Jianbo Chen,Michael I. Jordan
Abstract:We study the problem of interpreting trained classification models in the setting of linguistic data sets. Leveraging a parse tree, we propose to assign least-squares based importance scores to each word of an instance by exploiting syntactic constituency structure. We establish an axiomatic characterization of these importance scores by relating them to the Banzhaf value in coalitional game theory. Based on these importance scores, we develop a principled method for detecting and quantifying interactions between words in a sentence. We demonstrate that the proposed method can aid in interpretability and diagnostics for several widely-used language models.
What problem does this paper attempt to address?
The main problem that this paper attempts to solve is to improve the interpretability of natural language processing (NLP) models, especially when dealing with language data. Specifically, the author proposes a method based on syntactic structure to explain the trained classification model, by assigning least - squares importance scores to each word in the sentence and using the Banzhaf value in cooperative game theory for theoretical support.

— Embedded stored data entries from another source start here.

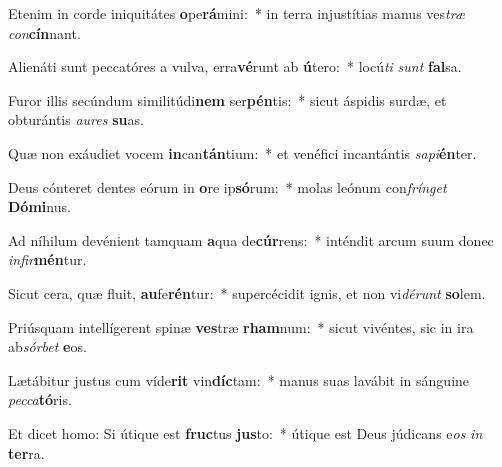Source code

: \item Etenim in corde iniquitátes \textbf{o}pe\textbf{rá}mini:~* in terra injustítias manus ves\textit{træ} \textit{con}\textbf{cín}nant.
\item Alienáti sunt peccatóres a vulva, erra\textbf{vé}runt ab \textbf{ú}tero:~* locú\textit{ti} \textit{sunt} \textbf{fal}sa.
\item Furor illis secúndum similitúdi\textbf{nem} ser\textbf{pén}tis:~* sicut áspidis surdæ, et obturántis \textit{au}\textit{res} \textbf{su}as.
\item Quæ non exáudiet vocem \textbf{in}can\textbf{tán}tium:~* et venéfici incantántis \textit{sa}\textit{pi}\textbf{én}ter.
\item Deus cónteret dentes eórum in \textbf{o}re ip\textbf{só}rum:~* molas leónum con\textit{frín}\textit{get} \textbf{Dó}\textbf{mi}nus.
\item Ad níhilum devénient tamquam \textbf{a}qua de\textbf{cúr}rens:~* inténdit arcum suum donec \textit{in}\textit{fir}\textbf{mén}tur.
\item Sicut cera, quæ fluit, \textbf{au}fe\textbf{rén}tur:~* supercécidit ignis, et non vi\textit{dé}\textit{runt} \textbf{so}lem.
\item Priúsquam intellígerent spinæ \textbf{ves}træ \textbf{rham}num:~* sicut vivéntes, sic in ira ab\textit{sór}\textit{bet} \textbf{e}os.
\item Lætábitur justus cum víde\textbf{rit} vin\textbf{díc}tam:~* manus suas lavábit in sánguine \textit{pec}\textit{ca}\textbf{tó}ris.
\item Et dicet homo: Si útique est \textbf{fruc}tus \textbf{jus}to:~* útique est Deus júdicans e\textit{os} \textit{in} \textbf{ter}ra.
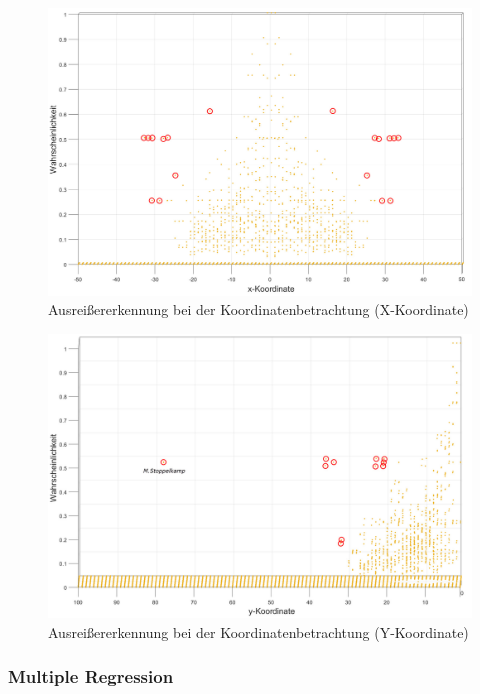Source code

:\begin{figure}[H]
\centering
\includegraphics[scale=0.31]{se-wa-jpg/outlierKY}
\caption{Ausreißererkennung bei der Koordinatenbetrachtung (X-Koordinate)}
\label{outlierKX}
\end{figure}

\begin{figure}[H]
\centering
\includegraphics[scale=0.31]{se-wa-jpg/outlierKX}
\caption{Ausreißererkennung bei der Koordinatenbetrachtung (Y-Koordinate)}
\label{outlierKY}
\end{figure}

\subsubsection{Multiple Regression}

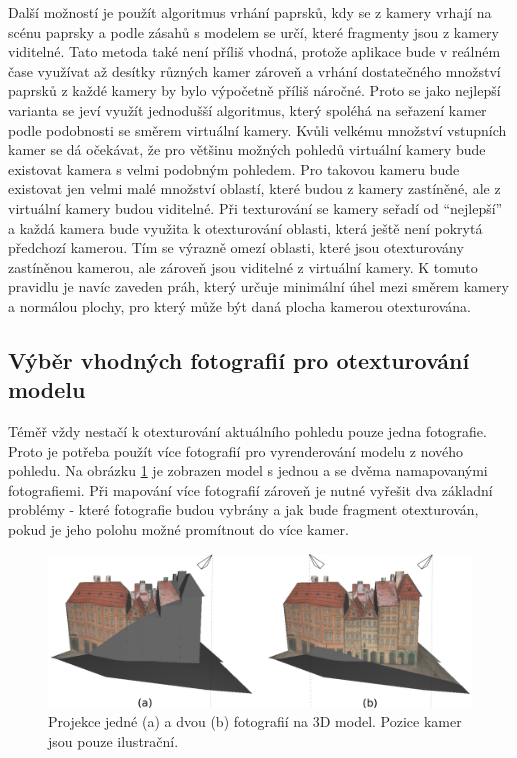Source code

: \documentclass[11pt,twoside,a4paper]{book}
\begin{document}
Další možností je použít algoritmus vrhání paprsků, kdy se z kamery vrhají na scénu paprsky a podle zásahů s modelem se určí, které fragmenty jsou z kamery viditelné. Tato metoda také není příliš vhodná, protože aplikace bude v reálném čase využívat až desítky různých kamer zároveň a vrhání dostatečného množství paprsků z každé kamery by bylo výpočetně příliš náročné. Proto se jako nejlepší varianta se jeví využít jednodušší algoritmus, který spoléhá na seřazení kamer podle podobnosti se směrem virtuální kamery. Kvůli velkému množství vstupních kamer se dá očekávat, že pro většinu možných pohledů virtuální kamery bude existovat kamera s velmi podobným pohledem. Pro takovou kameru bude existovat jen velmi malé množství oblastí, které budou z kamery zastíněné, ale z virtuální kamery budou viditelné. Při texturování se kamery seřadí od ``nejlepší'' a každá kamera bude využita k otexturování oblasti, která ještě není pokrytá předchozí kamerou. Tím se výrazně omezí oblasti, které jsou otexturovány zastíněnou kamerou, ale zároveň jsou viditelné z virtuální kamery. K tomuto pravidlu je navíc zaveden práh, který určuje minimální úhel mezi směrem kamery a normálou plochy, pro který může být daná plocha kamerou otexturována. 


\subsection{Výběr vhodných fotografií pro otexturování modelu}
\label{sec:photo-choosing}

Téměř vždy nestačí k otexturování aktuálního pohledu pouze jedna fotografie. Proto je potřeba použít více fotografií pro vyrenderování modelu z nového pohledu. Na obrázku \ref{fig:dum-1} je zobrazen model s jednou a se dvěma namapovanými fotografiemi.  Při mapování více fotografií zároveň je nutné vyřešit dva základní problémy - které fotografie budou vybrány a jak bude fragment otexturován, pokud je jeho polohu možné promítnout do více kamer.

\begin{figure}[bh]
\begin{center}
\includegraphics[width=\textwidth]{figures/dum-1}
\caption{Projekce jedné (a) a dvou (b) fotografií na 3D model. Pozice kamer jsou pouze ilustrační.}
\label{fig:dum-1}
\end{center}
\end{figure}
\end{document}
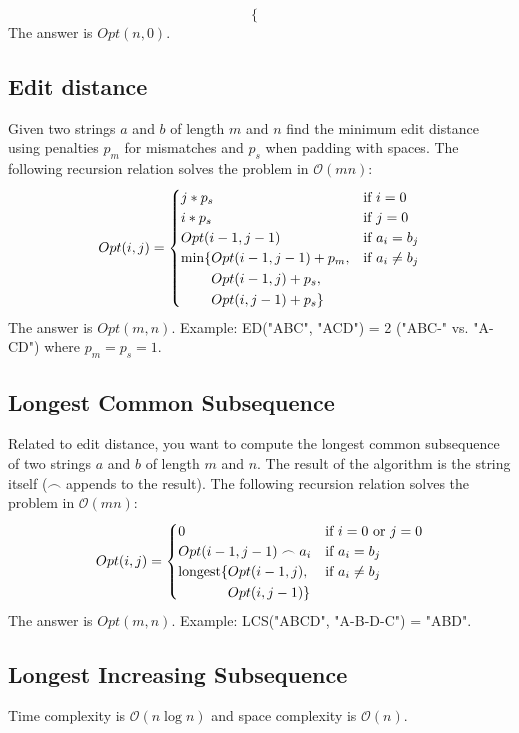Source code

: \documentclass[8pt,a4paper,landscape,oneside]{amsart}
\newcommand{\code}[1]{\inputminted[fontsize=\normalsize,baselinestretch=1]{java}{code/#1}}
\newcommand{\bigO}{\mathcal{O}}
\begin{document}
\begin{multicols*}{3}
\[\begin{cases}
  \end{cases}
  \]
  The answer is $Opt(n, 0)$.
  
  \subsection{Edit distance}
  Given two strings $a$ and $b$ of length $m$ and $n$ find the minimum edit distance using penalties $p_m$ for mismatches and $p_s$ when padding with spaces. The following recursion relation solves the problem in $\bigO(mn)$:
  \[
  Opt(i,j) = \begin{cases}
  j*p_s & \text{if } i=0 \\
  i*p_s & \text{if } j=0 \\
  Opt(i-1,j-1) & \text{if } a_i=b_j \\
  \begin{aligned}[t]\arraycolsep=0pt
    \min\lbrace &
      Opt(i-1,j-1) + p_m, \\ &
      Opt(i-1,j) + p_s, \\ & 
      Opt(i,j-1) + p_s \rbrace
  \end{aligned} & \text{if } a_i\neq b_j
  \end{cases}
  \]
  The answer is $Opt(m,n)$. Example: ED("ABC", "ACD") = 2 ("ABC-" vs. "A-CD") where $p_m = p_s = 1$.
  
  \subsection{Longest Common Subsequence}
  Related to edit distance, you want to compute the longest common subsequence of two strings $a$ and $b$ of length $m$ and $n$. The result of the algorithm is the string itself ($\frown$ appends to the result). The following recursion relation solves the problem in $\bigO(mn)$:
  \[
  Opt(i,j) = \begin{cases}
  0 & \text{if } i=0 \text{ or } j=0 \\
  Opt(i-1,j-1) \frown a_i & \text{if } a_i=b_j \\
  \begin{aligned}[t]\arraycolsep=0pt
    \mathrm{longest}\lbrace &
      Opt(i-1,j), \\ & 
      Opt(i,j-1) \rbrace
  \end{aligned} & \text{if } a_i\neq b_j
  \end{cases}
  \]
  The answer is $Opt(m,n)$. Example: LCS("ABCD", "A-B-D-C") = "ABD".
  
  \subsection{Longest Increasing Subsequence}
  Time complexity is $\bigO(n\log n)$ and space complexity is $\bigO(n)$.
  \code{DP/LongestIncreasingSubsequence.java}
  

\end{multicols*}
\end{document}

### Main Problems and Solutions
1. **Problem Background**:
- Modern machine - learning models are difficult to understand and debug after training, which poses challenges to the trustworthiness, diagnosis, debugging, and robustness of the models.

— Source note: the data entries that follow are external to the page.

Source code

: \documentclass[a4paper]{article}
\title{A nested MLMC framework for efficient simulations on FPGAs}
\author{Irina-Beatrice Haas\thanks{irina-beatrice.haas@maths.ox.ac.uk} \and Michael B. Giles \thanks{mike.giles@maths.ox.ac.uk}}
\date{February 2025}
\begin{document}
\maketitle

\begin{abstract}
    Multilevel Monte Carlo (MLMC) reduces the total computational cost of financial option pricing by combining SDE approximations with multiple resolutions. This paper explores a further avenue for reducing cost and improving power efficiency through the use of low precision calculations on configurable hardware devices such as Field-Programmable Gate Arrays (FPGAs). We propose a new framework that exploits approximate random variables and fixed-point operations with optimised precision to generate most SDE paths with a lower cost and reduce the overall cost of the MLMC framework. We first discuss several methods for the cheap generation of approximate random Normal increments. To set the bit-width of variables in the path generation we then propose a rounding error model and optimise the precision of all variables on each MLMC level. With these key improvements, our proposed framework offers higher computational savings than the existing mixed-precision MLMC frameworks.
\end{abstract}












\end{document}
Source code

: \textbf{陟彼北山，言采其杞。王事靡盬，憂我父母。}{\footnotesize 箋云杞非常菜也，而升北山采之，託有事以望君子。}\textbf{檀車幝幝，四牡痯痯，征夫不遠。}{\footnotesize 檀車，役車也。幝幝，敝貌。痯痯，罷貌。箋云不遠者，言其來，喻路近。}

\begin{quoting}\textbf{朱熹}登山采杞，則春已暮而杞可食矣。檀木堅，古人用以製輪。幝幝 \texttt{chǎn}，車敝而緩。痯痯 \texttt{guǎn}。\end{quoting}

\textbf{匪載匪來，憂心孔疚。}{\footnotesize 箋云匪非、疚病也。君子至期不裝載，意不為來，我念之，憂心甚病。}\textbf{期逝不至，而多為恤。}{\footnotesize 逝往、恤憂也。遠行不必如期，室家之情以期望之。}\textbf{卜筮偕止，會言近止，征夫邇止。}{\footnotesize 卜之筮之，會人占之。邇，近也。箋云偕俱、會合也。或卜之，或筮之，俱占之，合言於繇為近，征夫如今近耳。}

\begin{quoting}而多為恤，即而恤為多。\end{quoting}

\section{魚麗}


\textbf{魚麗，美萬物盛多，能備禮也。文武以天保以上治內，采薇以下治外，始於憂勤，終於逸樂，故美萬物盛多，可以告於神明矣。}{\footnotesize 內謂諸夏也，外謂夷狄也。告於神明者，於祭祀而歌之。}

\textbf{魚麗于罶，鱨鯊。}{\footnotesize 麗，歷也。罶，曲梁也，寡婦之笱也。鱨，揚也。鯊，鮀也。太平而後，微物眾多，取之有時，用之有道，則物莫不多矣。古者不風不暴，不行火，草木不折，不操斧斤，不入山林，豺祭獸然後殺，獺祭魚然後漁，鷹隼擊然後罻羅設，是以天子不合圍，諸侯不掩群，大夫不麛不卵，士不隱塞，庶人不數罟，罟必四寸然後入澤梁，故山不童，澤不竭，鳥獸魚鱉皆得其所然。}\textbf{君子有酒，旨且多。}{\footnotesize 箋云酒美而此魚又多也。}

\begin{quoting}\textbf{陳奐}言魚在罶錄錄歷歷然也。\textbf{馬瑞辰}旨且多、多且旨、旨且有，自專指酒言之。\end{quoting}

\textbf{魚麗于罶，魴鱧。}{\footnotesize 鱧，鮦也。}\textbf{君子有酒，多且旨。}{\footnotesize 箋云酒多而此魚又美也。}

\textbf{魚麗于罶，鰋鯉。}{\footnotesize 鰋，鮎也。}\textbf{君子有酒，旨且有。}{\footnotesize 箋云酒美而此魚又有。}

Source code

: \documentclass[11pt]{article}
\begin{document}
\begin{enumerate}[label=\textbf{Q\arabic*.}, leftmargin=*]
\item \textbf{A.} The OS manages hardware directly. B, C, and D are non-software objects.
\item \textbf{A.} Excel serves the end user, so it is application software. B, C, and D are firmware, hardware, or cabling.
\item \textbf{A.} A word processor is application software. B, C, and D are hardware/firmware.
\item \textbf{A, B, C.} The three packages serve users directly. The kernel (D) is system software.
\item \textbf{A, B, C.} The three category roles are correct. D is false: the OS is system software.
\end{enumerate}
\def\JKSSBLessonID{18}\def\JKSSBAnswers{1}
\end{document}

- Current explanation methods either simplify the model to enhance interpretability, resulting in a decline in prediction accuracy; or use black - box methods to explain arbitrary models, but lack prior knowledge for domain - specific explanations.

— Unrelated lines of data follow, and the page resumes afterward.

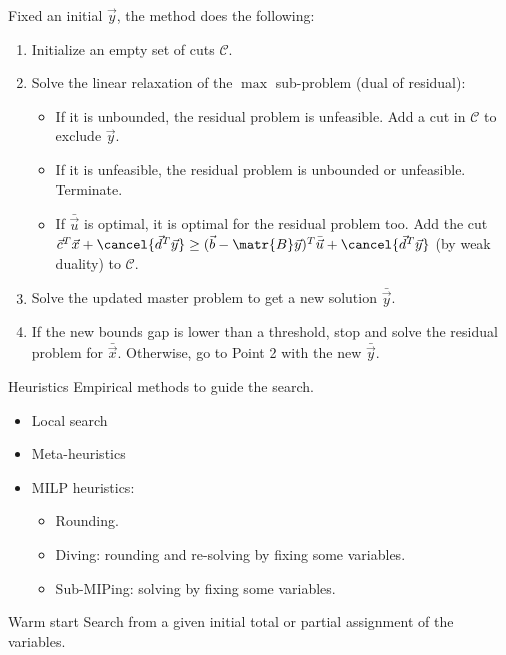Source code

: \begin{descriptionlist}
\begin{description}
                Fixed an initial $\vec{y}$, the method does the following:
                \begin{enumerate}
                    \item Initialize an empty set of cuts $\mathcal{C}$.
                    \item Solve the linear relaxation of the $\max$ sub-problem (dual of residual):
                        \begin{itemize}
                            \item If it is unbounded, the residual problem is unfeasible. Add a cut in $\mathcal{C}$ to exclude $\vec{y}$.
                            \item If it is unfeasible, the residual problem is unbounded or unfeasible. Terminate.
                            \item If $\bar{\vec{u}}$ is optimal, it is optimal for the residual problem too.
                                Add the cut $\vec{c}^T\vec{x} + \cancel{\vec{d}^T\vec{y}} \geq (\vec{b} - \matr{B}\vec{y})^T \bar{\vec{u}} + \cancel{\vec{d}^T\vec{y}}$ 
                                (by weak duality) to $\mathcal{C}$.
                        \end{itemize}
                    \item Solve the updated master problem to get a new solution $\bar{\vec{y}}$.
                    \item If the new bounds gap is lower than a threshold, stop and solve the residual problem for $\bar{\vec{x}}$.
                        Otherwise, go to Point 2 with the new $\bar{\vec{y}}$.
                \end{enumerate}
        \end{description}

    \item[Heuristics] 
        Empirical methods to guide the search.
        \begin{itemize}
            \item Local search
            \item Meta-heuristics
            \item MILP heuristics:
            \begin{itemize}
                \item Rounding.
                \item Diving: rounding and re-solving by fixing some variables.
                \item Sub-MIPing: solving by fixing some variables.
            \end{itemize}
        \end{itemize}

    \item[Warm start] 
        Search from a given initial total or partial assignment of the variables.
\end{descriptionlist}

2. **Research Objectives**:
- Propose a new method to explain NLP models, especially how to quantify the interactions between words in a sentence.
- By introducing syntactic structures (such as phrase trees), assign importance scores to each word, thereby better understanding the prediction process of the model.
3. **Specific Solutions**:
- **LS - Tree Values**: The author proposes a least - squares - based framework, called LS - Tree values, which calculates the importance score of each word by minimizing the squared residuals of each node in the parse tree. These scores are related to the Banzhaf value in cooperative game theory, providing theoretical support.
- **Quantify Interactions**: Based on LS - Tree values, the author develops a new method, using Cook's distance to quantify the interactions between sibling nodes (nodes with a common parent) in a sentence.
- **Experimental Verification**: Through experiments on multiple datasets, the effectiveness of this method is verified, and the abilities of different models (such as linear models, CNN, LSTM, BERT) in capturing nonlinear and adversarial relationships are analyzed.
### Key Formulas
1. **Least - Squares Problem for LS - Tree Values**:
\[
\min_{\psi \in \mathbb{R}^d} \sum_{S \in \wp} [v(S) - \sum_{i \in S} \psi_i]^2
\]
where \( v(S) = f(S) - f(\emptyset) \), representing the feature function, and \( \psi_i \) is the importance score of the \( i \)-th word.
2. **Cook's Distance**:
\[
D_i = \text{Const.} \cdot (\hat{\beta}(i) - \hat{\beta})^T X^T X (\hat{\beta}(i) - \hat{\beta})
\]
where \( \hat{\beta}(i) \) and \( \hat{\beta} \) are the least - squares estimates after deleting the \( i \)-th data point and the original least - squares estimate, respectively.
### Experimental Results
- **Nonlinear Analysis**: By comparing the correlations of different models with the linear model, it is found that BERT is the most nonlinear model.
- **Adversarial Relationship Capture**: BERT performs best in capturing adversarial relationships (such as "not", "but", etc.), especially on smaller datasets.
In general, this paper provides a systematic method to explain NLP models by introducing LS - Tree values and Cook's distance, and demonstrates its effectiveness in multiple tasks.